He's very nice! Congrats! I know someone local that has a super nice buck from that herd (not related to your boy), and with seeing the pics you've shared you are no doubt going to love him! I'm sure you are super excited to get him home!


----------



## bisonviewfarm (Apr 2, 2015)

HoosierShadow said:


> He's very nice! Congrats! I know someone local that has a super nice buck from that herd (not related to your boy), and with seeing the pics you've shared you are no doubt going to love him! I'm sure you are super excited to get him home!


Thanks I hope so everything I've ever seen from them is so nice. I can't wait to see him all grown up


----------



## toth boer goats (Jul 20, 2008)

Nice.


----------



## bisonviewfarm (Apr 2, 2015)

Headed home with our new boy! I'll get some better pictures tonight when we get home. He's behaving really well which is great since it's a 6 hour trip in the back of my SUV lol


----------



## Moers kiko boars (Apr 23, 2018)

Oooohhhhh SO EXCITING! HOPE he continues to be good! :truck:
Drive Safe!


----------



## bisonviewfarm (Apr 2, 2015)

Moers kiko boars said:


> Oooohhhhh SO EXCITING! HOPE he continues to be good! :truck:
> Drive Safe!


Thanks he was so good on the trip. Just watched out the window most of the way


----------



## bisonviewfarm (Apr 2, 2015)

Not the best pictures he wasn't happy about after the trip. But here's a few of him.


----------



## CountyLineAcres (Jan 22, 2014)

Awwwwe! He is so handsome!


----------



## bisonviewfarm (Apr 2, 2015)

CountyLineAcres said:


> Awwwwe! He is so handsome!


He is I'm super happy with him. He's nicer than the pictures show. Definitely worth the money and 13 hours in the car


----------



## MellonFriend (Aug 8, 2017)

He has such a sweet face! I wouldn't be happy either after such a long trip! :gottago:

Congrats on such a good looking fella!


----------



## HoosierShadow (Apr 20, 2010)

Love him! I'm so happy for you! I know you are over the moon excited to have him! I hope he settles in very well and that you recover from that long drive! I remember when we drove 4 hours in winter to get our big bucks froze at the farm, but loved every minute of it looking at their gorgeous herd, then probably took me half the drive home to thaw out lol!


----------



## bisonviewfarm (Apr 2, 2015)

MellonFriend said:


> He has such a sweet face! I wouldn't be happy either after such a long trip! :gottago:
> 
> Congrats on such a good looking fella!


Thanks


----------



## bisonviewfarm (Apr 2, 2015)

HoosierShadow said:


> Love him! I'm so happy for you! I know you are over the moon excited to have him! I hope he settles in very well and that you recover from that long drive! I remember when we drove 4 hours in winter to get our big bucks froze at the farm, but loved every minute of it looking at their gorgeous herd, then probably took me half the drive home to thaw out lol!

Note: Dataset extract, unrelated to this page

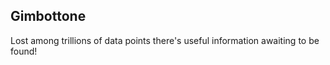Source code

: ## Gimbottone

Lost among trillions of data points there's useful information awaiting to be found!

Lol that's what I usually do the wind was so bad we didn't want to spend to long. I did get to see all his young ones he had in the barn though which was nice.


----------



## Moers kiko boars (Apr 23, 2018)

Wowsee Woo Hoo:hubbahubba: Hes A KEEPER! You have really been busy on upgrades! YOU GO GIRL! :goatkiss:


----------



## toth boer goats (Jul 20, 2008)

Very nice, congrats.


----------



## bisonviewfarm (Apr 2, 2015)

Moers kiko boars said:


> Wowsee Woo Hoo:hubbahubba: Hes A KEEPER! You have really been busy on upgrades! YOU GO GIRL! :goatkiss:


Big change from my original hers. He's probably my last upgrade for the year other than a little Dowling from a local breeder that isn't ready to come home yet. 



toth boer goats said:


> Very nice, congrats.


Thanks


----------



## bisonviewfarm (Apr 2, 2015)

I let him out to browse with the girls. They weren't happy about it but they'll adjust. Still not a big fan of me but he started hollering and following me when I went to leave him so I think he'll come around


----------



## toth boer goats (Jul 20, 2008)

(thumbup)


----------



## HoosierShadow (Apr 20, 2010)

Awww he's cute! Love that innocent young buck face! I'm glad he seems to be taking up to you  The girls will love him very soon!


----------



## bisonviewfarm (Apr 2, 2015)

We had 5 girls come into heat over the last few days. 2 old enough to breed problem my handsome little guy hasn't decided that he likes doe's yet he sniffs and runs. His wether penmate that's much younger was more than happy to show him what he was suppose to do :heehee:. Hoping he'll have it figured out by the next heat he's just starting to get a little buck smell to him.


----------



## HoosierShadow (Apr 20, 2010)

Awww he's such a cute guy - how old is he again? Sometimes it just takes time for them to figure it out. The wether can definitely help teach him and give him competition to get him going in the right direction. It's not rut season here either, none of our bucks are spraying or acting bucky - or stink (thank goodness). Ours tend to start becoming active in mid to late July.


----------



## bisonviewfarm (Apr 2, 2015)

HoosierShadow said:


> Awww he's such a cute guy - how old is he again? Sometimes it just takes time for them to figure it out. The wether can definitely help teach him and give him competition to get him going in the right direction. It's not rut season here either, none of our bucks are spraying or acting bucky - or stink (thank goodness). Ours tend to start becoming active in mid to late July.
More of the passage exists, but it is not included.